Here are some notes on the procedure to help you on your way.
Prerequisites:
Download the Hortonworks Sandbox and start it in your virtual machine manager, I’m using VirtualBox here. Networking settings are quite important too, I set this to NAT so that the VM runs on a 10.0.2.0 network and management web pages are accessed on your host on the http://127.0.0.1/ address. This keeps everything simple and external repos can be accessed through the host internet connection.
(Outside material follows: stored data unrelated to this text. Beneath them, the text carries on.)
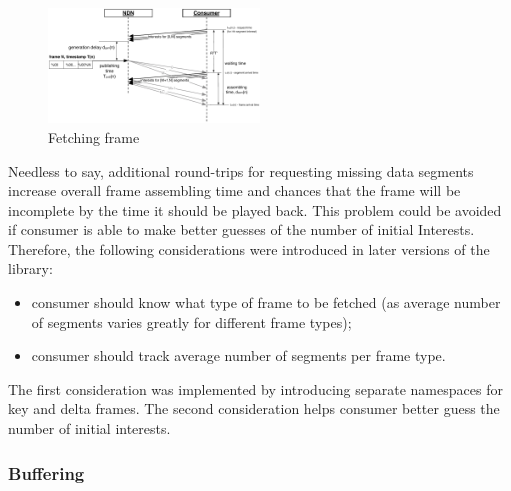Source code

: \documentclass{icn/sig-alternate-2012} %
\begin{document}
\begin{figure}[t!]
\centering
\includegraphics[width=0.5\textwidth]{frame-fetch}
\vspace{-18pt}
\caption{Fetching frame}
\label{fig:pull}
\end{figure}

Needless to say, additional round-trips for requesting missing data segments increase overall frame assembling time and chances that the frame will be incomplete by the time it should be played back. This problem could be avoided if consumer is able to make better guesses of the number of initial Interests. Therefore, the following considerations were introduced in later versions of the library:
\begin{itemize}
\item consumer should know what type of frame to be fetched (as average number of segments varies greatly for different frame types);
\item consumer should track average number of segments per frame type.
\end{itemize}

The first consideration was implemented by introducing separate namespaces for key and delta frames. The second consideration helps consumer better guess the number of initial interests.

\subsubsection{Buffering}

\end{document}
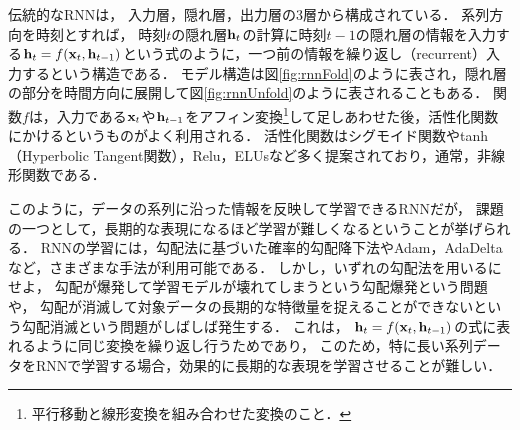\begin{figure}[t]
\begin{center}
\hspace*{-40pt}
\end{center}
\end{figure}

伝統的なRNNは，
入力層，隠れ層，出力層の3層から構成されている．
系列方向を時刻とすれば，
時刻$t$の隠れ層${\bf h}_t$の計算に時刻$t-1$の隠れ層の情報を入力する${\bf h}_t = f({\bf x}_t, {\bf h}_{t-1})$という式のように，一つ前の情報を繰り返し（recurrent）入力するという構造である．
モデル構造は図\ref{fig:rnnFold}のように表され，隠れ層の部分を時間方向に展開して図\ref{fig:rnnUnfold}のように表されることもある．
関数$f$は，入力である${\bf x}_t$や${\bf h}_{t-1}$をアフィン変換\footnote{平行移動と線形変換を組み合わせた変換のこと．}して足しあわせた後，活性化関数にかけるというものがよく利用される．
活性化関数はシグモイド関数やtanh（Hyperbolic Tangent関数），Relu\cite{nair2010rectified}，ELUs\cite{clevert2015fast}など多く提案されており，通常，非線形関数である．



このように，データの系列に沿った情報を反映して学習できるRNNだが，
課題の一つとして，長期的な表現になるほど学習が難しくなるということが挙げられる\cite{bengio1994learning}．
RNNの学習には，勾配法に基づいた確率的勾配降下法\cite{robbins1951stochastic,kushner2003stochastic}やAdam\cite{kingma2014adam}，AdaDelta\cite{zeiler2012adadelta}など，さまざまな手法が利用可能である．
しかし，いずれの勾配法を用いるにせよ，
勾配が爆発して学習モデルが壊れてしまうという勾配爆発\cite{bengio1994learning,pascanu2013difficulty}という問題や，
勾配が消滅して対象データの長期的な特徴量を捉えることができないという勾配消滅\cite{pascanu2013difficulty, hochreiter1998vanishing}という問題がしばしば発生する．
これは，
${\bf h}_t = f({\bf x}_t, {\bf h}_{t-1})$の式に表れるように同じ変換を繰り返し行うためであり，
このため，特に長い系列データをRNNで学習する場合，効果的に長期的な表現を学習させることが難しい．


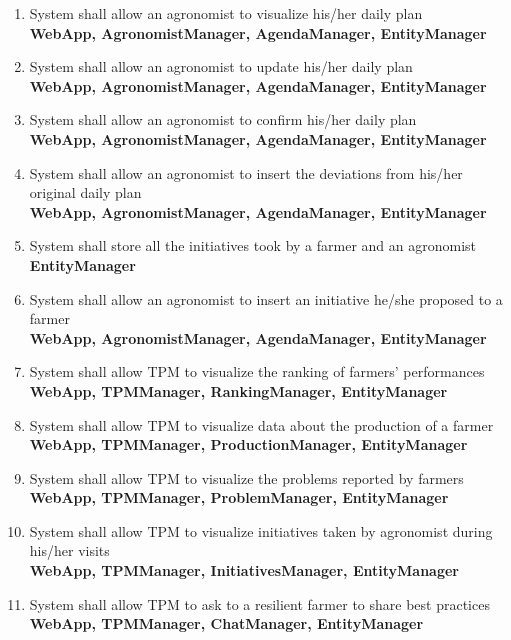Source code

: \begin{enumerate} [label=\textbf{R.\arabic*}]
        \textbf{EntityManager}
    \item System shall allow an agronomist to visualize his/her daily plan\\
        \textbf{WebApp, AgronomistManager, AgendaManager, EntityManager}
    \item System shall allow an agronomist to update his/her daily plan\\
        \textbf{WebApp, AgronomistManager, AgendaManager, EntityManager}
    \item System shall allow an agronomist to confirm his/her daily plan\\
        \textbf{WebApp, AgronomistManager, AgendaManager, EntityManager}
    \item System shall allow an agronomist to insert the deviations from his/her original daily plan\\
        \textbf{WebApp, AgronomistManager, AgendaManager, EntityManager}
    \item System shall store all the initiatives took by a farmer and an agronomist\\
        \textbf{EntityManager}
    \item System shall allow an agronomist to insert an initiative he/she proposed to a farmer\\
        \textbf{WebApp, AgronomistManager, AgendaManager, EntityManager}
    \item System shall allow TPM to visualize the ranking of farmers’ performances\\
        \textbf{WebApp, TPMManager, RankingManager, EntityManager}
    \item System shall allow TPM to visualize data about the production of a farmer\\
        \textbf{WebApp, TPMManager, ProductionManager, EntityManager}
    \item System shall allow TPM to visualize the problems reported by farmers\\
        \textbf{WebApp, TPMManager, ProblemManager, EntityManager}
    \item System shall allow TPM to visualize initiatives taken by agronomist during his/her visits\\
        \textbf{WebApp, TPMManager, InitiativesManager, EntityManager}
    \item System shall allow TPM to ask to a resilient farmer to share best practices\\
        \textbf{WebApp, TPMManager, ChatManager, EntityManager}

\end{enumerate}
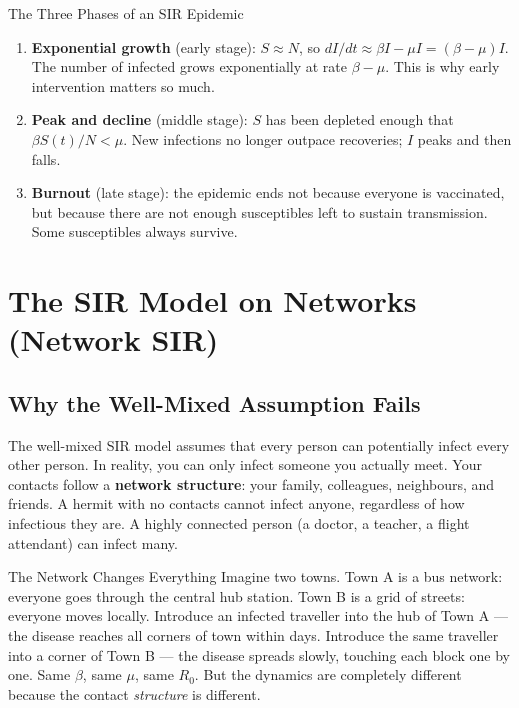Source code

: \begin{keyinsight}{The Three Phases of an SIR Epidemic}
\begin{enumerate}[noitemsep]
    \item \textbf{Exponential growth} (early stage): $S \approx N$, so $dI/dt \approx \beta I - \mu I = (\beta - \mu) I$. The number of infected grows exponentially at rate $\beta - \mu$. This is why early intervention matters so much.
    \item \textbf{Peak and decline} (middle stage): $S$ has been depleted enough that $\beta S(t)/N < \mu$. New infections no longer outpace recoveries; $I$ peaks and then falls.
    \item \textbf{Burnout} (late stage): the epidemic ends not because everyone is vaccinated, but because there are not enough susceptibles left to sustain transmission. Some susceptibles always survive.
\end{enumerate}
\end{keyinsight}

\section{The SIR Model on Networks (Network SIR)}
\label{sec:network_sir}

\subsection{Why the Well-Mixed Assumption Fails}

The well-mixed SIR model assumes that every person can potentially infect every other person. In reality, you can only infect someone you actually meet. Your contacts follow a \textbf{network structure}: your family, colleagues, neighbours, and friends. A hermit with no contacts cannot infect anyone, regardless of how infectious they are. A highly connected person (a doctor, a teacher, a flight attendant) can infect many.

\begin{analogybox}{The Network Changes Everything}
Imagine two towns. Town A is a bus network: everyone goes through the central hub station. Town B is a grid of streets: everyone moves locally. Introduce an infected traveller into the hub of Town A --- the disease reaches all corners of town within days. Introduce the same traveller into a corner of Town B --- the disease spreads slowly, touching each block one by one. Same $\beta$, same $\mu$, same $R_0$. But the dynamics are completely different because the contact \emph{structure} is different.
\end{analogybox}

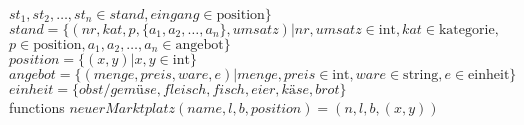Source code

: \documentclass[12pt, twoside]{article}
\begin{document}
\begin{tabbing}
\> \> $st_1, st_2, \dots,st_n \in stand, eingang \in \text{position}\}$ \\
            \> $stand = \{(nr, kat, p, \{a_1, a_2,\dots, a_n\}, umsatz) | nr, umsatz \in \text{int}, kat\in \text{kategorie},$ \\
            \>  \>$ p\in \text{position}, a_1, a_2,\dots, a_n\in \text{angebot}\}$\\
            \> $position = \{(x, y) | x, y \in \text{int}\}$ \\
            \> $angebot = \{(menge, preis, ware, e) | menge, preis \in \text{int}, ware \in \text{string}, e \in \text{einheit} \}$ \\
            \> $einheit = \{obst/gemüse, fleisch, fisch, eier, käse, brot\}$ \\
 
     
functions   \> $neuerMarktplatz(name, l, b, position) = (n, l, b, (x, y))$                 \\

\end{tabbing}
\end{document}

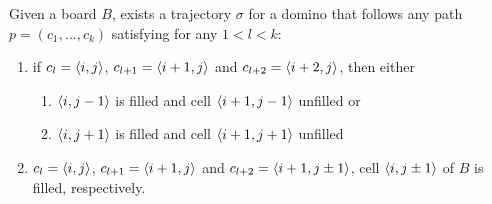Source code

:\begin{lemma0} 
  Given a board $B$, exists a trajectory $\sigma$ for a domino that follows any path $p = (c_1,\dots , c_k) $ satisfying for any $ 1 < l < k $:
\begin{enumerate}
  \item if \(c_l = \cell\), \( c_{l+1} = \cell[i+1][j] \) and \( c_{l+2} = \cell[i+2][j] \), then either 
    \begin{enumerate}
      \item $\cell[i][j-1]$ is filled and cell $\cell[i+1][j-1]$ unfilled or \label{dom:path:up-left}
      \item $\cell[i][j+1]$ is filled and cell $\cell[i+1][j+1]$ unfilled \label{dom:path:up-right}
    \end{enumerate}
  \item $  c_l = \cell$, \( c_{l+1} = \cell[i+1][j] \) and \( c_{l+2} = \cell[i+1][j \pm 1] \), cell $\cell[i][j \pm 1]$ of $B$ is filled, respectively. \label{dom:path:turn} 
\end{enumerate}
\end{lemma0}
- Sandbox address: http://127.0.0.1:8000/about/
- Ambari address: http://127.0.0.1:8080/
Go to the Ambari management page, login is admin/admin and verify that the processes that we need are up and running. That will be HDFS, MapReduce2, YARN and Zookeeper; I also like to start the Ambari Metrics and collector so that I can see the activity but its not required.
Procedure:
- Log in via ssh to the sandbox, login root/hadoop.
-
1yum install accumulo
- Accumulo is installed under (version numbers may differ), /usr/hdp/2.2.4.2-2/accumulo/
- Copy a configuration example set to the root config directory, select a configuration according to your memory constraints but they should always be a standalone set. e.g.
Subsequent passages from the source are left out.